> _Task objective_:
Transcribe the listing in full, word for word; pictures do not belong in the copy.

> _Task material_:
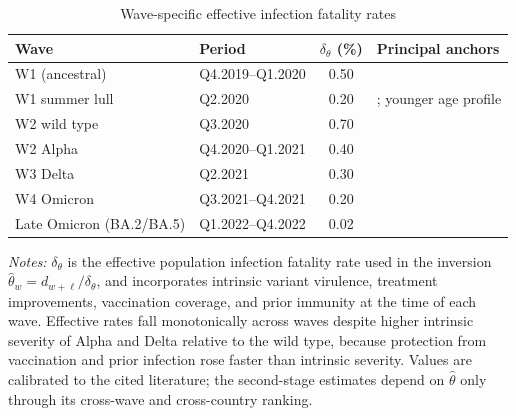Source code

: \documentclass[12pt, a4paper]{article}
\begin{document}
\begin{table}[htbp]
\centering
\caption{Wave-specific effective infection fatality rates}
\label{tab:ifr_by_wave}
\begin{tabular}{llcl}
\toprule
Wave & Period & $\delta_\theta$ (\%) & Principal anchors \\
\midrule
W1 (ancestral)      & Q4.2019--Q1.2020 & 0.50 & \citet{levin2020,meyerowitzkatz2020,brazeau2020} \\
W1 summer lull      & Q2.2020          & 0.20 & \citet{recovery2021}; younger age profile \\
W2 wild type        & Q3.2020          & 0.70 & \citet{covidforecast2022,marziano2023} \\
W2 Alpha            & Q4.2020--Q1.2021 & 0.40 & \citet{davies2021nature,challen2021,nyberg2022} \\
W3 Delta            & Q2.2021          & 0.30 & \citet{marziano2023,ward2024} \\
W4 Omicron          & Q3.2021--Q4.2021 & 0.20 & \citet{marziano2023,ward2024,erikstrup2022} \\
Late Omicron (BA.2/BA.5) & Q1.2022--Q4.2022 & 0.02 & \citet{ward2024,erikstrup2022} \\
\bottomrule
\end{tabular}
\begin{minipage}{0.92\linewidth}
\vspace{4pt}
\footnotesize
\textit{Notes:} $\delta_\theta$ is the effective population infection fatality
rate used in the inversion $\hat{\theta}_w = d_{w+\ell}/\delta_\theta$, and
incorporates intrinsic variant virulence, treatment improvements, vaccination
coverage, and prior immunity at the time of each wave. Effective rates fall
monotonically across waves despite higher intrinsic severity of Alpha and
Delta relative to the wild type, because protection from vaccination and
prior infection rose faster than intrinsic severity. Values are calibrated to
the cited literature; the second-stage estimates depend on $\hat{\theta}$ only
through its cross-wave and cross-country ranking.
\end{minipage}
\end{table}

\end{document}
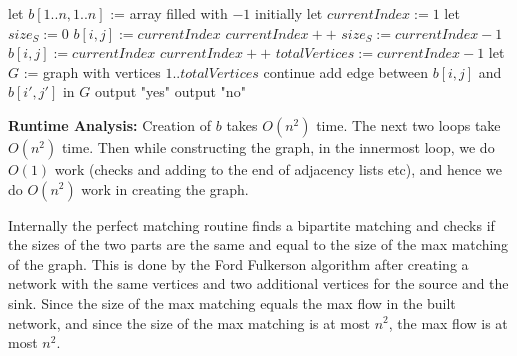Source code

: \documentclass[answers]{exam}
\begin{document}
\begin{questions}
\begin{solution}
        \begin{algorithmic}
                \State let $b[1..n, 1..n]$ := array filled with $-1$ initially 
                \State let $currentIndex := 1$
                \State let $size_S := 0$
                        \State $b[i, j] := currentIndex$
                        \State $currentIndex++$
                    \EndIf
                \EndFor
                \State $size_S := currentIndex - 1$
                        \State $b[i, j] := currentIndex$
                        \State $currentIndex++$
                    \EndIf
                \EndFor
                \State $totalVertices := currentIndex - 1$ 
                \State let $G$ := graph with vertices $1..totalVertices$
                            \State continue
                        \EndIf
                                \State add edge between $b[i, j]$ and $b[i', j']$ in $G$
                            \EndIf
                        \EndFor
                    \EndFor
                \EndFor
                    \State output "yes"
                \Else
                    \State output "no"
                \EndIf
            \EndFunction
        \end{algorithmic}

        \textbf{Runtime Analysis:}
        Creation of $b$ takes $O(n^2)$ time. The next two loops take $O(n^2)$ time. Then while constructing the graph, in the innermost loop, we do $O(1)$ work (checks and adding to the end of
        adjacency lists etc), and hence we do $O(n^2)$ work in creating the graph.

        Internally the perfect matching routine finds a bipartite matching and checks if the sizes of the two parts are the same and equal to the size of the max matching of the graph. This is done by
        the Ford Fulkerson algorithm after creating a network with the same vertices and two additional vertices for the source and the sink. Since the size of the max matching equals the max flow in the built network,
        and since the size of the max matching is at most $n^2$, the max flow is at most $n^2$. 


\end{solution}
\end{questions}
\end{document}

> _Response_:
Source code

: \documentclass[12pt, a4paper]{article}
\begin{document}
\begin{table}[htbp]
\centering
\caption{Wave-specific effective infection fatality rates}
\label{tab:ifr_by_wave}
\begin{tabular}{llcl}
\toprule
Wave & Period & $\delta_\theta$ (\%) & Principal anchors \\
\midrule
W1 (ancestral)      & Q4.2019--Q1.2020 & 0.50 & \citet{levin2020,meyerowitzkatz2020,brazeau2020} \\
W1 summer lull      & Q2.2020          & 0.20 & \citet{recovery2021}; younger age profile \\
W2 wild type        & Q3.2020          & 0.70 & \citet{covidforecast2022,marziano2023} \\
W2 Alpha            & Q4.2020--Q1.2021 & 0.40 & \citet{davies2021nature,challen2021,nyberg2022} \\
W3 Delta            & Q2.2021          & 0.30 & \citet{marziano2023,ward2024} \\
W4 Omicron          & Q3.2021--Q4.2021 & 0.20 & \citet{marziano2023,ward2024,erikstrup2022} \\
Late Omicron (BA.2/BA.5) & Q1.2022--Q4.2022 & 0.02 & \citet{ward2024,erikstrup2022} \\
\bottomrule
\end{tabular}
\begin{minipage}{0.92\linewidth}
\vspace{4pt}
\footnotesize
\textit{Notes:} $\delta_\theta$ is the effective population infection fatality
rate used in the inversion $\hat{\theta}_w = d_{w+\ell}/\delta_\theta$, and
incorporates intrinsic variant virulence, treatment improvements, vaccination
coverage, and prior immunity at the time of each wave. Effective rates fall
monotonically across waves despite higher intrinsic severity of Alpha and
Delta relative to the wild type, because protection from vaccination and
prior infection rose faster than intrinsic severity. Values are calibrated to
the cited literature; the second-stage estimates depend on $\hat{\theta}$ only
through its cross-wave and cross-country ranking.
\end{minipage}
\end{table}

\end{document}
Source code

: \documentclass[answers]{exam}
\begin{document}
\begin{questions}
\begin{solution}
        \begin{algorithmic}
                \State let $b[1..n, 1..n]$ := array filled with $-1$ initially 
                \State let $currentIndex := 1$
                \State let $size_S := 0$
                        \State $b[i, j] := currentIndex$
                        \State $currentIndex++$
                    \EndIf
                \EndFor
                \State $size_S := currentIndex - 1$
                        \State $b[i, j] := currentIndex$
                        \State $currentIndex++$
                    \EndIf
                \EndFor
                \State $totalVertices := currentIndex - 1$ 
                \State let $G$ := graph with vertices $1..totalVertices$
                            \State continue
                        \EndIf
                                \State add edge between $b[i, j]$ and $b[i', j']$ in $G$
                            \EndIf
                        \EndFor
                    \EndFor
                \EndFor
                    \State output "yes"
                \Else
                    \State output "no"
                \EndIf
            \EndFunction
        \end{algorithmic}

        \textbf{Runtime Analysis:}
        Creation of $b$ takes $O(n^2)$ time. The next two loops take $O(n^2)$ time. Then while constructing the graph, in the innermost loop, we do $O(1)$ work (checks and adding to the end of
        adjacency lists etc), and hence we do $O(n^2)$ work in creating the graph.

        Internally the perfect matching routine finds a bipartite matching and checks if the sizes of the two parts are the same and equal to the size of the max matching of the graph. This is done by
        the Ford Fulkerson algorithm after creating a network with the same vertices and two additional vertices for the source and the sink. Since the size of the max matching equals the max flow in the built network,
        and since the size of the max matching is at most $n^2$, the max flow is at most $n^2$. 


\end{solution}
\end{questions}
\end{document}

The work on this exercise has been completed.